■ **The task**
Here is the listing. Report each line in it that contains the string "在证书的详细信息中".
· · · ·
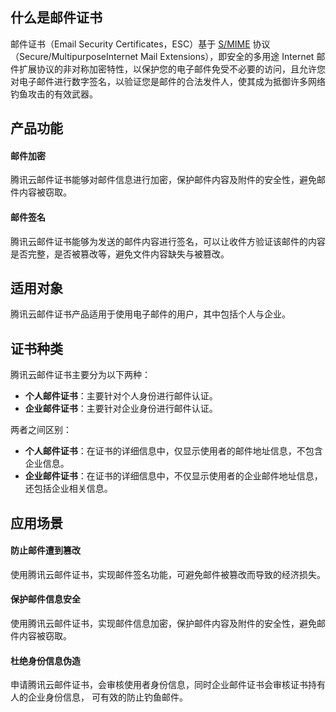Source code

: ## 什么是邮件证书
邮件证书（Email Security Certificates，ESC）基于 [S/MIME](https://cloud.tencent.com/document/product/1325/49418) 协议（Secure/MultipurposeInternet Mail Extensions），即安全的多用途 Internet 邮件扩展协议的非对称加密特性，以保护您的电子邮件免受不必要的访问，且允许您对电子邮件进行数字签名，以验证您是邮件的合法发件人，使其成为抵御许多网络钓鱼攻击的有效武器。


## 产品功能

####  **邮件加密**
腾讯云邮件证书能够对邮件信息进行加密，保护邮件内容及附件的安全性，避免邮件内容被窃取。
####  **邮件签名**
腾讯云邮件证书能够为发送的邮件内容进行签名，可以让收件方验证该邮件的内容是否完整，是否被篡改等，避免文件内容缺失与被篡改。

## 适用对象

腾讯云邮件证书产品适用于使用电子邮件的用户，其中包括个人与企业。

## 证书种类
腾讯云邮件证书主要分为以下两种：
- **个人邮件证书**：主要针对个人身份进行邮件认证。
- **企业邮件证书**：主要针对企业身份进行邮件认证。

两者之间区别：
- **个人邮件证书**：在证书的详细信息中，仅显示使用者的邮件地址信息，不包含企业信息。
- **企业邮件证书**：在证书的详细信息中，不仅显示使用者的企业邮件地址信息，还包括企业相关信息。


## 应用场景
#### 防止邮件遭到篡改
使用腾讯云邮件证书，实现邮件签名功能，可避免邮件被篡改而导致的经济损失。

#### 保护邮件信息安全
使用腾讯云邮件证书，实现邮件信息加密，保护邮件内容及附件的安全性，避免邮件内容被窃取。

#### 杜绝身份信息伪造
申请腾讯云邮件证书，会审核使用者身份信息，同时企业邮件证书会审核证书持有人的企业身份信息， 可有效的防止钓鱼邮件。






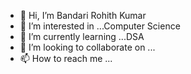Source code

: - 👋 Hi, I’m Bandari Rohith Kumar
- 👀 I’m interested in ...Computer Science
- 🌱 I’m currently learning ...DSA
- 💞️ I’m looking to collaborate on ...
- 📫 How to reach me ...

<!---
Rohithkumar-7644489/Rohithkumar-7644489 is a ✨ special ✨ repository because its `README.md` (this file) appears on your GitHub profile.
You can click the Preview link to take a look at your changes.
--->
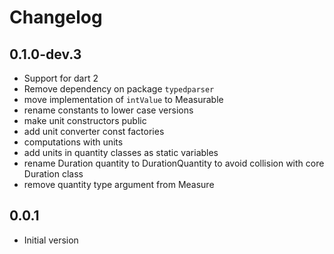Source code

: # Changelog

## 0.1.0-dev.3

- Support for dart 2
- Remove dependency on package `typedparser`
- move implementation of `intValue` to Measurable
- rename constants to lower case versions
- make unit constructors public
- add unit converter const factories
- computations with units
- add units in quantity classes as static variables
- rename Duration quantity to DurationQuantity to avoid collision with core Duration class
- remove quantity type argument from Measure

## 0.0.1

- Initial version
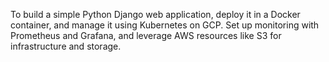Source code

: 
To build a simple Python Django web application, deploy it in a Docker container, and manage it using Kubernetes on GCP. Set up monitoring with Prometheus and Grafana, and leverage AWS resources like S3 for infrastructure and storage.
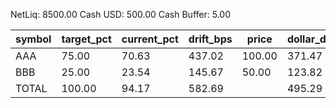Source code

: NetLiq: 8500.00
Cash USD: 500.00
Cash Buffer: 5.00

| symbol | target_pct | current_pct | drift_bps | price | dollar_delta | share_delta | side | est_notional | reason |
| --- | --- | --- | --- | --- | --- | --- | --- | --- | --- |
| AAA | 75.00 | 70.63 | 437.02 | 100.00 | 371.47 | 3.7147 | BUY | 371.47 |  |
| BBB | 25.00 | 23.54 | 145.67 | 50.00 | 123.82 | 2.4764 | BUY | 123.82 |  |
| TOTAL | 100.00 | 94.17 | 582.69 |  | 495.29 |  |  | 495.29 |  |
· · · ·
■ **Answer box**
- **个人邮件证书**：在证书的详细信息中，仅显示使用者的邮件地址信息，不包含企业信息。
- **企业邮件证书**：在证书的详细信息中，不仅显示使用者的企业邮件地址信息，还包括企业相关信息。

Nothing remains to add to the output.